Because 41 Senators decided to vote against cloture, millions of Americans now no longer receive the benefits they need to pay off bills, put food on their tables, or even get to job interviews. Furthermore, President Obama proposed a hike of the minimum wage to $10.10 an hour, which, while it has been applied to federal contractors, has still not been enacted in workplaces nationwide.
Congress needs to get off its tail and extend unemployment benefits. The minimum wage must go up as well. Both these initiatives would provide significant boosts to the still-lagging economy, as lower- and middle-class citizens would have a few hundred more dollars every month to spend on necessities or the occasional pleasures. The Congressional Budget Office reports that the United States is missing out on 200,000 jobs that could be created in 2014 with an extension, and a report from Democrats on the House Ways and Means Committee indicated that the country lost $400 million from its economy one week after benefits expired.
An increase in the minimum wage would also put more money in the pockets of American consumers. A CBO report on the proposed $10.10 minimum wage shows that real income would increase by $5 billion for families under the poverty line, boost their average family income by 3 percent, and lift 900,000 people out of poverty. It is also about time the minimum wage is raised, since the last hike occurred over five years ago. Also, according to a 2012 Center for Economic and Policy Research study, the minimum wage would be over $20 per hour if it were adjusted to keep pace with productivity from 1968 to the present day.
American workers are suffering, and we have to help them. Our government has not served the people.
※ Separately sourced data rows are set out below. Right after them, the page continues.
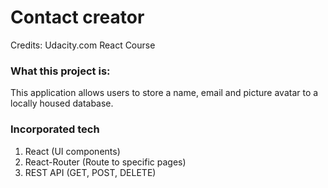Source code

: # Contact creator

Credits: Udacity.com React Course


### What this project is:
This application allows users to store a name, email and picture avatar to a locally housed database.

### Incorporated tech
1. React (UI components)
2. React-Router (Route to specific pages)
3. REST API (GET, POST, DELETE)
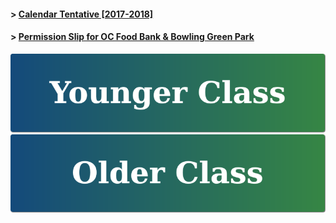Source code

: #### > <a href="https://goo.gl/knMNe2" target="_blank">Calendar Tentative [2017-2018]</a>
#### > <a href="https://goo.gl/mxP9WN" target="_blank">Permission Slip for OC Food Bank & Bowling Green Park</a>

[![Younger Class](https://raw.githubusercontent.com/isocia/isocia.github.io/master/Younger.png)](https://isocia.github.io/YoungerClass)
[![Older Class](https://raw.githubusercontent.com/isocia/isocia.github.io/master/Older.png)](https://isocia.github.io/OlderClass)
Congress settled for one stimulus that, while slowing the economy’s freefall, did not provide the extensive job programs necessary to get people to work. After a few years of watered-down bills meant to provide at least some help to the struggling middle class, Congress was afflicted with severe polarization, sacrificing people’s livelihoods for the sake of petty political fights. Now our economy has been strangled with sequestration and tax hikes in an attempt to solve a nonexistent debt crisis. The deficit may have gone down, but the burden of the cost has fallen on the middle class because Congress ignored the economic truth that a government must spend to escape a recession even if it means raising the deficit, and then pay off the deficit when the economy is at full strength.
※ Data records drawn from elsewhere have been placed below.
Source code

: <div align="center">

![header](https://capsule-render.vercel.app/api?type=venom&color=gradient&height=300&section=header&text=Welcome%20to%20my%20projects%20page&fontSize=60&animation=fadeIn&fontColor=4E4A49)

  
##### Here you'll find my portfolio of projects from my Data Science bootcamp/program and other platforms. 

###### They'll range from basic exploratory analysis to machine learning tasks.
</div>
Now we are stuck in a nearly permanent state of deficit-hawk austerity and sluggish economic growth. President Obama and Congress must act. They need to pass an unemployment benefit extension as soon as possible and then raise the minimum wage. Fortunately, the president has proposed a 2015 budget that would increase spending on domestic programs like education, job training, and energy efficiency that can all help boost the economy and keep it strong in the years to come.
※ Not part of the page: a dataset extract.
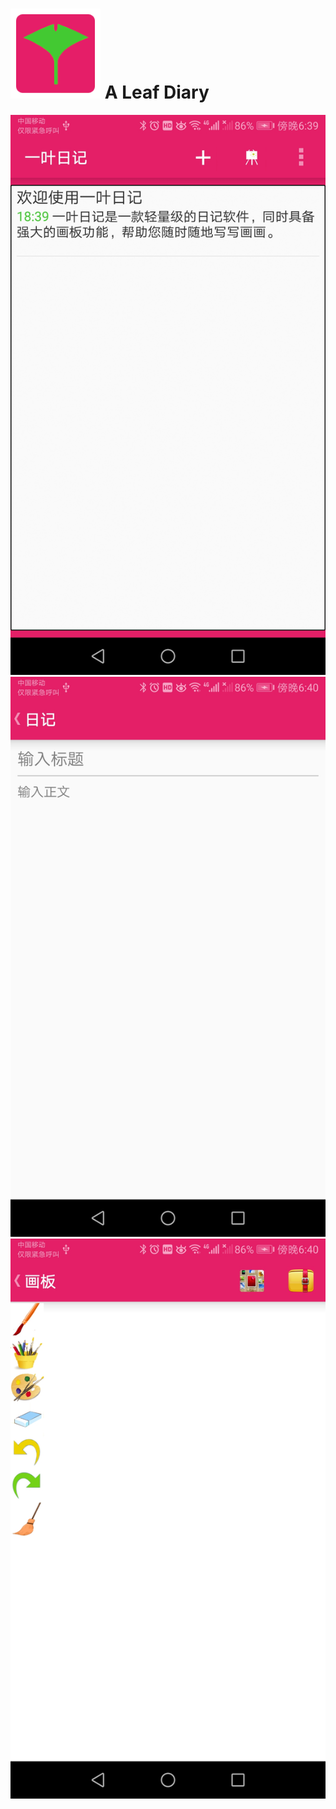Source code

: # ![image](https://github.com/linc2017/A-Leaf-Diary/blob/master/aleaf/src/main/res/drawable-xxhdpi/ic_launcher.png) A Leaf Diary

![image](https://github.com/linc2017/A-Leaf-Diary/blob/master/Screenshot_20190113-183955.jpg)
![image](https://github.com/linc2017/A-Leaf-Diary/blob/master/Screenshot_20190113-184002.jpg)
![image](https://github.com/linc2017/A-Leaf-Diary/blob/master/Screenshot_20190113-184010.jpg)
Not many of us at Georgetown are directly relying on unemployment benefits, but we all know someone who is on them, whose parents are on them, or who relies on a minimum wage job. Most students here work for minimum wage or close to it. While the District is ahead of the curve on this issue with its upcoming minimum wage raise to $11.50 by 2016, those who work in Maryland, Northern Virginia, or at home over the summer will need this raise to bring in more money to be able to spend at school or to pay off student loan interest a bit early. Of course, all of this is for naught if the Republicans play their typical spoiler role and continue to block any sort of progress. We can only hope that they come to their senses, but then again, that probably won’t happen any time soon.